On behalf of the refugees in Germany, the Human Rights Association in Bremen, the VoiceAfrica in Jena, and all the good people who have been supporting the struggle for the rights of the refugees and migrants, I welcome you all to this refugee congress in Jena. No doubt, I believe that this is already a well known fact, that the situation for the refugees today has been getting worse and deteriorating with every turn of the new laws. Not only that but more and more laws are being passed every day to exclude us from norman German society. More and more measures are put in place, to make it impossible for us to live in Europe. The latests inovation in such attacks is that the policy of exclusion and prevention, is now being organised on a Europe-wide level. As these new measures are being increased and sharpened against us we the refugees are forced inevitably to come together to fight for our rights together.

It was only recently in 1998 through the caravan movement that we refugees for the first time found our voice and started to express ourselves politically. With the slogan we have no vote but we have a voice we travelled through over 44 German cities in 35 days. In this caravan tens of thousands of refugees, men and women were able to come together politically to express their collective determination, to fight for our rights. One cannot over emphasise the fact that the caravan project has helped us in no small way since then to shape our effective basis for refugees and migrants from Africa, Asia, Middle East and South America and German anti-racist groups to come together for a common course.
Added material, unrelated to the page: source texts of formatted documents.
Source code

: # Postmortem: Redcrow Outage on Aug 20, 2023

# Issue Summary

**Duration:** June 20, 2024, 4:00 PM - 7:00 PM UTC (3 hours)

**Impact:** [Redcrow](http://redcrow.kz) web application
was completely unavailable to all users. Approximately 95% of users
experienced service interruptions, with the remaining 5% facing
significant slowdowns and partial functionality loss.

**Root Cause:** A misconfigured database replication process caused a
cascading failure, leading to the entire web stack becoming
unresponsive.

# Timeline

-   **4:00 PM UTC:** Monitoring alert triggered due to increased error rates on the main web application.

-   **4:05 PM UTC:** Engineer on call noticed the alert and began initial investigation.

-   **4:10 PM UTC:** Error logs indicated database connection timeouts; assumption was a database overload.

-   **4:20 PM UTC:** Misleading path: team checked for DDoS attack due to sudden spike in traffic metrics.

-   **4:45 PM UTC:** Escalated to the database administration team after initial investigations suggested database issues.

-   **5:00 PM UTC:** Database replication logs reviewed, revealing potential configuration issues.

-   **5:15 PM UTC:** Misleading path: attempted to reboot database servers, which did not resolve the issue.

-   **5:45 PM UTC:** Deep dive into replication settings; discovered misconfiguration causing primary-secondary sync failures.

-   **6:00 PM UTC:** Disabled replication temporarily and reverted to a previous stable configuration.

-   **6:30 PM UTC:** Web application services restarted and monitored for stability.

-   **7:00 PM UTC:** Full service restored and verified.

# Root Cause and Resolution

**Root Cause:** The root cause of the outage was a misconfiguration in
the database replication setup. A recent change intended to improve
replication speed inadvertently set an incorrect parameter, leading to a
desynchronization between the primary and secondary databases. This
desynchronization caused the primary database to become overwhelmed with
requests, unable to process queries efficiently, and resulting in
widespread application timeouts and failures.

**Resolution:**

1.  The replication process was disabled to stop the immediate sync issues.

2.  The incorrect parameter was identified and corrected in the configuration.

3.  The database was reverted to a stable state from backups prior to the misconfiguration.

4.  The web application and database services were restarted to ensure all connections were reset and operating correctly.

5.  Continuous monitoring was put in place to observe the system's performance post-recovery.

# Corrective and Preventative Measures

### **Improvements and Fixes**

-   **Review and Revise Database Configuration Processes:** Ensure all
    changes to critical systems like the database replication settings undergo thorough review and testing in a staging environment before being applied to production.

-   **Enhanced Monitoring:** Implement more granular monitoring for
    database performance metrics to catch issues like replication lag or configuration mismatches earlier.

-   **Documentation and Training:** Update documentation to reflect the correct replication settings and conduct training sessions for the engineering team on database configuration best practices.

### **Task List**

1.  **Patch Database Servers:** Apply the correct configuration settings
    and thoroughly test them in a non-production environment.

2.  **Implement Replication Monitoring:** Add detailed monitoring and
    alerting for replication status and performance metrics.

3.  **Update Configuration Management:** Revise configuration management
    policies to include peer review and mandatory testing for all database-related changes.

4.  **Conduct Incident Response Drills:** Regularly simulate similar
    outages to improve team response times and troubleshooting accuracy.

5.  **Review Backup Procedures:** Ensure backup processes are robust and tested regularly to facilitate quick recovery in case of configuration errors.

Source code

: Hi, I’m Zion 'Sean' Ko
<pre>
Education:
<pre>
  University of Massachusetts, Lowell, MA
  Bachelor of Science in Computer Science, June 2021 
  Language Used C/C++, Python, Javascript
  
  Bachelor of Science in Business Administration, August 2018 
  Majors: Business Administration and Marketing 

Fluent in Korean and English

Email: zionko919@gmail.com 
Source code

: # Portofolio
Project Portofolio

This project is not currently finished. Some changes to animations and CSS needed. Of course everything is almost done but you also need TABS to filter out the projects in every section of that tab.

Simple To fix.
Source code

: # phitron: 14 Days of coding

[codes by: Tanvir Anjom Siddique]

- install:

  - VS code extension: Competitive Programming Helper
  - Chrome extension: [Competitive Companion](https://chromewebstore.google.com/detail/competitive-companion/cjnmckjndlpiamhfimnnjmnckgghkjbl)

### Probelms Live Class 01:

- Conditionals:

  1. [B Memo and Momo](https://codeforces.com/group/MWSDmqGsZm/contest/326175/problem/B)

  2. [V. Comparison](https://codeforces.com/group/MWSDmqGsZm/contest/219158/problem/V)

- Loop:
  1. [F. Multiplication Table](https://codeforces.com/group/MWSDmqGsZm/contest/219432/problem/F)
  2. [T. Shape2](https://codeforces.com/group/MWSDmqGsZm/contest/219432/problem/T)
At a more appropriate time during the course of this meeting we shall endeaver to evaluate what we have already achieved and also articulate new strategies for sustaining and strengthening the caravan project.
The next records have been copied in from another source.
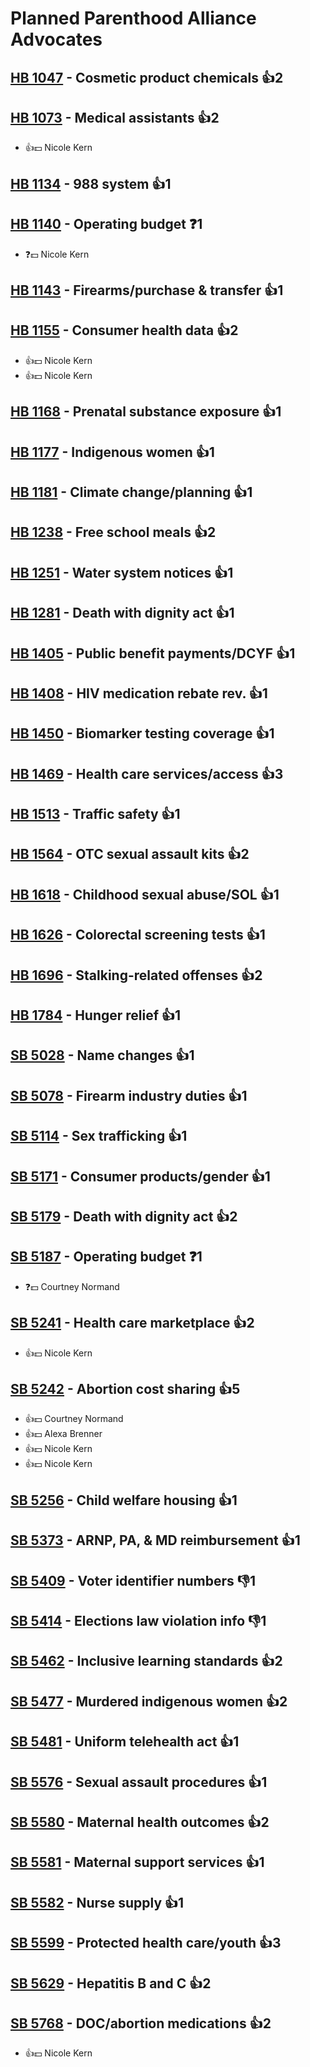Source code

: # Planned Parenthood Alliance Advocates

## [HB 1047](/bill/2023-24/hb/1047/) - Cosmetic product chemicals 👍2  

## [HB 1073](/bill/2023-24/hb/1073/) - Medical assistants 👍2  
* 👍💵 Nicole Kern

## [HB 1134](/bill/2023-24/hb/1134/) - 988 system 👍1  

## [HB 1140](/bill/2023-24/hb/1140/) - Operating budget   ❓1
* ❓💵 Nicole Kern

## [HB 1143](/bill/2023-24/hb/1143/) - Firearms/purchase & transfer 👍1  

## [HB 1155](/bill/2023-24/hb/1155/) - Consumer health data 👍2  
* 👍💵 Nicole Kern
* 👍💵 Nicole Kern

## [HB 1168](/bill/2023-24/hb/1168/) - Prenatal substance exposure 👍1  

## [HB 1177](/bill/2023-24/hb/1177/) - Indigenous women 👍1  

## [HB 1181](/bill/2023-24/hb/1181/) - Climate change/planning 👍1  

## [HB 1238](/bill/2023-24/hb/1238/) - Free school meals 👍2  

## [HB 1251](/bill/2023-24/hb/1251/) - Water system notices 👍1  

## [HB 1281](/bill/2023-24/hb/1281/) - Death with dignity act 👍1  

## [HB 1405](/bill/2023-24/hb/1405/) - Public benefit payments/DCYF 👍1  

## [HB 1408](/bill/2023-24/hb/1408/) - HIV medication rebate rev. 👍1  

## [HB 1450](/bill/2023-24/hb/1450/) - Biomarker testing coverage 👍1  

## [HB 1469](/bill/2023-24/hb/1469/) - Health care services/access 👍3  

## [HB 1513](/bill/2023-24/hb/1513/) - Traffic safety 👍1  

## [HB 1564](/bill/2023-24/hb/1564/) - OTC sexual assault kits 👍2  

## [HB 1618](/bill/2023-24/hb/1618/) - Childhood sexual abuse/SOL 👍1  

## [HB 1626](/bill/2023-24/hb/1626/) - Colorectal screening tests 👍1  

## [HB 1696](/bill/2023-24/hb/1696/) - Stalking-related offenses 👍2  

## [HB 1784](/bill/2023-24/hb/1784/) - Hunger relief 👍1  

## [SB 5028](/bill/2023-24/sb/5028/) - Name changes 👍1  

## [SB 5078](/bill/2023-24/sb/5078/) - Firearm industry duties 👍1  

## [SB 5114](/bill/2023-24/sb/5114/) - Sex trafficking 👍1  

## [SB 5171](/bill/2023-24/sb/5171/) - Consumer products/gender 👍1  

## [SB 5179](/bill/2023-24/sb/5179/) - Death with dignity act 👍2  

## [SB 5187](/bill/2023-24/sb/5187/) - Operating budget   ❓1
* ❓💵 Courtney Normand

## [SB 5241](/bill/2023-24/sb/5241/) - Health care marketplace 👍2  
* 👍💵 Nicole Kern

## [SB 5242](/bill/2023-24/sb/5242/) - Abortion cost sharing 👍5  
* 👍💵 Courtney Normand
* 👍💵 Alexa Brenner
* 👍💵 Nicole Kern
* 👍💵 Nicole Kern

## [SB 5256](/bill/2023-24/sb/5256/) - Child welfare housing 👍1  

## [SB 5373](/bill/2023-24/sb/5373/) - ARNP, PA, & MD reimbursement 👍1  

## [SB 5409](/bill/2023-24/sb/5409/) - Voter identifier numbers  👎1 

## [SB 5414](/bill/2023-24/sb/5414/) - Elections law violation info  👎1 

## [SB 5462](/bill/2023-24/sb/5462/) - Inclusive learning standards 👍2  

## [SB 5477](/bill/2023-24/sb/5477/) - Murdered indigenous women 👍2  

## [SB 5481](/bill/2023-24/sb/5481/) - Uniform telehealth act 👍1  

## [SB 5576](/bill/2023-24/sb/5576/) - Sexual assault procedures 👍1  

## [SB 5580](/bill/2023-24/sb/5580/) - Maternal health outcomes 👍2  

## [SB 5581](/bill/2023-24/sb/5581/) - Maternal support services 👍1  

## [SB 5582](/bill/2023-24/sb/5582/) - Nurse supply 👍1  

## [SB 5599](/bill/2023-24/sb/5599/) - Protected health care/youth 👍3  

## [SB 5629](/bill/2023-24/sb/5629/) - Hepatitis B and C 👍2  

## [SB 5768](/bill/2023-24/sb/5768/) - DOC/abortion medications 👍2  
* 👍💵 Nicole Kern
Of course there are many reasons for us to rise to the challenges facing us today in Germany and elsewhere in Europe. But before we go deeper into discussing these conditions and articulating our strategies of resistance, it is important that we first and foremost remember why we were forced to flee our countries in the first place. German and European politicians are adamant to deny that there are any justifiable reasons for us to come to Europe. They have invariably argued that Germany has no responcibilty whatsoever in the causes of the problems of the world and the economic crisis. Nothing can be further from the truth than such political denials. In fact there is a very direct connection between Europes multinational and economic political interventions in our countries and the creation of refugees. Cheap oil and gas coming from Nigeria to Europe as a result of the neo-colonial partnership between multinational co-operations like shell and the succesful military dictatorships that have ruled and ruined Nigeria for the past 32 years. In 1956 in was western interests that drove the 1966 military overthrow of Nigeria's constitutionally elected government. That coup marked the destruction of post independent democratic measures which had given rights for example to the Ogoni ethnic people in the Niger delta. This systematic destruction of democratic measures and the political and the economic disposseion of the Ogonis paved the way for the ruthless expolitaion of Nigeria's oil resources for the past three decades. Today the Niger delta is in flames, while billions of dollars worth of natural wealth has been take away overseas.
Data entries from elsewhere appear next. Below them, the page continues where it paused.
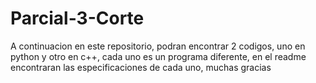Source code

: # Parcial-3-Corte
A continuacion en este repositorio, podran encontrar 2 codigos, uno en python y otro en c++, cada uno es un programa diferente, en el readme encontraran las especificaciones de cada uno, muchas gracias
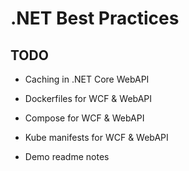 # .NET Best Practices

## TODO 

- Caching in .NET Core WebAPI
- Dockerfiles for WCF & WebAPI
- Compose for WCF & WebAPI
- Kube manifests for WCF & WebAPI

- Demo readme notes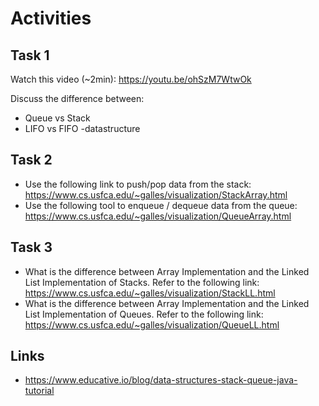 # Activities

## Task 1

Watch this video (~2min):
https://youtu.be/ohSzM7WtwOk

Discuss the difference between:

- Queue vs Stack
- LIFO vs FIFO
-datastructure

## Task 2

- Use the following link to push/pop data from the stack:
  https://www.cs.usfca.edu/~galles/visualization/StackArray.html
- Use the following tool to enqueue / dequeue data from the queue:
  https://www.cs.usfca.edu/~galles/visualization/QueueArray.html

## Task 3

- What is the difference between Array Implementation and the Linked List Implementation of Stacks. Refer to the following link:
  https://www.cs.usfca.edu/~galles/visualization/StackLL.html
- What is the difference between Array Implementation and the Linked List Implementation of Queues. Refer to the following link:
  https://www.cs.usfca.edu/~galles/visualization/QueueLL.html

## Links

- https://www.educative.io/blog/data-structures-stack-queue-java-tutorial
I have concentrated on my own country, but the speakers in this section of the congress will explain not only the situation in Africa but also Asia, Latin America and the Middle East. And as more more refugees join the Caravan movement we will develop our understanding and will be able to take a political position on other areas of the world.

Most people have heard that Otto Schily the Inner Minister from Germany has embarked on the road to dismantle the asylum rights completely. Otto Schily not only expresses this aim on behalf of the German state he also expresses the general tendency in European politics. Schily's concept is to throw out of the window, all considerations of political persecution and human rights violations as a reason for flight and limit the criteria to enter this country purely to the economic interests of the German state. Ironically, refugees fleeing persecution know very well what happens when the economic interests of countries like Germany are given free reign in their homelands - corrupt dictatorships, terror and persecution of those who try to fight for human and social rights and against the destruction of the environment.

Helmut Kohl, argued that 'yes there are problems in the world' but 'why do refugees have to come to Germany?'. Otto Schilly has gone one step further. He argues that asylum laws themselves are outmoded and unneccessary because with neo-liberal economics are accompanied by liberal politics, so he argues that the days of dictatorships and human rights violations are receding.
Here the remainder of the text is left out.